Formally, given sets \(D_1, D_2, \dots, D_n\), a relation r is a subset of \(D_1 \times D_2 \times\dots\times D_n\) Thus, a relation is a set of n-tuples \((a_1,a_2,\dots,a_n)\) where each \(a_i \in D_i\)

  • NOTE: Relation is a set, like {(Wu, Finance, 80000), (Liu, Commerce, 60000), (Mozart, Music, 114514), (Musk, Leader, 1919810)}. A set doesn't has a order.

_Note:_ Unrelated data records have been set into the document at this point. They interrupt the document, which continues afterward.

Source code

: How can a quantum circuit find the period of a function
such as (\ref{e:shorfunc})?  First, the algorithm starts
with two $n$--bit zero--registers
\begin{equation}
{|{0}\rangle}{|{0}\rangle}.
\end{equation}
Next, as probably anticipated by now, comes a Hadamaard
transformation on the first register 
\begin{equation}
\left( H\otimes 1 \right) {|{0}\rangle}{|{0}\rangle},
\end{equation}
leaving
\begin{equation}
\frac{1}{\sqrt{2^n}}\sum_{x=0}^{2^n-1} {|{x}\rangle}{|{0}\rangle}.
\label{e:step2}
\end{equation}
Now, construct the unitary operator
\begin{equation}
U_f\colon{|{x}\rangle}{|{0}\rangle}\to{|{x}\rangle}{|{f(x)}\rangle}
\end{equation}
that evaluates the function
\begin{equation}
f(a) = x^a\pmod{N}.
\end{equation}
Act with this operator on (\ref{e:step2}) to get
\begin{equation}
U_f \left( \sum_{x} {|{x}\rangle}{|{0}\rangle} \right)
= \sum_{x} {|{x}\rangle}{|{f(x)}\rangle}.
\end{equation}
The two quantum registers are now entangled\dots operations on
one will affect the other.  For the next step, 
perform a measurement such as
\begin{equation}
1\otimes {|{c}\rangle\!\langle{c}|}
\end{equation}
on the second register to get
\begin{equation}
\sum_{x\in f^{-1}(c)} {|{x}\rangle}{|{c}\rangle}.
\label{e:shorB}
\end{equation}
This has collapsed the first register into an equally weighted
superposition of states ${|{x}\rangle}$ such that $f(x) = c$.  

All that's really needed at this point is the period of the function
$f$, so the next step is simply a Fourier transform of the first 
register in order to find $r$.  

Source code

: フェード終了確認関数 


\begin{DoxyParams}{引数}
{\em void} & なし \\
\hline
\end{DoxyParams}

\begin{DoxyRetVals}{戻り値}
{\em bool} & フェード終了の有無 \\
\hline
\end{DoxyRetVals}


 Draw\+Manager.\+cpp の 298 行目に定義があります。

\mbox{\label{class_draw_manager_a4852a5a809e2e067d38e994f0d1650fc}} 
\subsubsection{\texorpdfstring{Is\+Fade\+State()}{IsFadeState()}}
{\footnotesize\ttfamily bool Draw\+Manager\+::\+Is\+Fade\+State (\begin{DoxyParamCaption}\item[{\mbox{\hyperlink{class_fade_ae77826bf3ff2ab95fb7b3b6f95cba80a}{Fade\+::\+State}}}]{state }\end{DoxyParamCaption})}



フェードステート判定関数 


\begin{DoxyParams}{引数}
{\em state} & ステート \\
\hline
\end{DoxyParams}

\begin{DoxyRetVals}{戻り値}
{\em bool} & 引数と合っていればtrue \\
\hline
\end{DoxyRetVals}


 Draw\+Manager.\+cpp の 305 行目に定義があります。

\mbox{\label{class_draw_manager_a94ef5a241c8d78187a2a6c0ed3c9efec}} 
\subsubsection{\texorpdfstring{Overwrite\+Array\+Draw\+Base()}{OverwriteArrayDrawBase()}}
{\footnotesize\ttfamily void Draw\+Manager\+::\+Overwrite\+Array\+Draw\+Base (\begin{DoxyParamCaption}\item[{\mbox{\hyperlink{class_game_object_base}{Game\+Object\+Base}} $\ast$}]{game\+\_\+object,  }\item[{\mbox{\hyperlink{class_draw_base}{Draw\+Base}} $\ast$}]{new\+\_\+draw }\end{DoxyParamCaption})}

Relation Schema & Instance

  • \(A_1, A_2, \dots, A_n\) are attributes
    • e.g. ID, name, dept_name, salary
    • It has both name and domain of its values
  • \(R = (A_1, A_2, \dots, A_n)\) is a relation schema
    • e.g. instructor = (ID, name, dept_name, salary)
    • NOTE: Relation is unordered tuple
  • A relation instance r defined over schema R is denoted by r(R).
    • Analogy: if schema is type, instance is value
    • e.g. image-20240307142609901

Attributes

  • The set of allowed values for each attribute is called the domain of the attribute
  • Attribute values are (normally) required to be atomic; that is, indivisible
    • Analogy: atomic value is like basic data types
  • The special value null is a member of every domain
    • used to represent that this value hasn't been initialized
    • The null value causes complications in the definition of many operations

Key

Key is a subset of \(R\).

主键

对于一个关系,可能有多个满足下列条件的属性。我们从中选取一个有代表性的属性,称为主键 (main key) 。主键必须

  • 非空
  • (在一个 instance 内)唯一

外键

我们还可以定义外键。如果让 r1 的外键(记作 \(k_1\))与 r2 的某个键(记作 \(k_2\))与 r2相联系,那么,DBMS 就要保证 r1 每一项的\(k_1\),在 r2 其中一项的 \(k_2\) 中存在。

比如可以这样处理(当然也有别的处理方法):

  • r1 添加 entry 的时候,其 \(k_1\) 必须在某个 entry 的 \(k_2\) 中存在
  • r2 删除 entry 的时候,其 \(k_2\) 必须在所有 entry 的 \(k_1\) 中不存在

同样,由于主键非空,因此外键也非空。

参照完整性

与外键类似,但是 \(k_2\) 不必是主键。

例子:Schema Diagram for University Database

image-20240307150509159

  • 其中,单箭头就是外键,双箭头就是参照完整性约束,下划线就是该 schema 的主键
    • 对于主键,我们的目的是保证唯一
    • 对于外键/参照完整性约束,我们的目的就是保证输入内容合法

RQL (Relational Query Languages)

常见的有:

  • \(\cup, -\): Union, Difference
    • The arity of the attributes of the two sets \(R_1, R_2\) must be the same
    • And the types of each corresponding attribute pair must be compatible
      • i.e. of the same type
    • NOTE: Set intersection can be defined by set difference, i.e. \(r \cap s := r - (r - s) := s - (s - r)\)
  • \(\times\): Cartesian Product
  • \(\newcommand{Proj}{\Pi}\Proj\): Projection
    • \(\Pi_{a_1, \dots, a_n}(R)\), where \(a_1, \dots, a_n\) are attributes
    • To restrict all tuples in \(R\) to the set \(\{a_1, \dots, a_n\}\)
      • NOTE: Some DMBS's are actually multi-set, so you have to use DISTINCT keyword to make the result distinct, since making the DMBS distinct is time-consuming.
  • \(\newcommand{Select}{\sigma}\Select\): Selection
    • \(\sigma_{\varphi}(R)\), where \(\varphi\) is proposition formula
    • To select only those tuples satisfying \(\varphi\)
  • \(\rho\): Rename
    • \(\phi_{a/b}(R)\)
    • To rename \(b\) attributes in all tuples to \(a\) attributes

Example

Q1: Find the names of all instructors in the Physics department, along with the course_id of all courses they have taught

A1: \(\Proj_{i.name, t.course\_id}(\Select_{i.dept\_name=''Physics''}(\Select_{t.id = i.id}(\op{inst} \times \op{teaches})))\)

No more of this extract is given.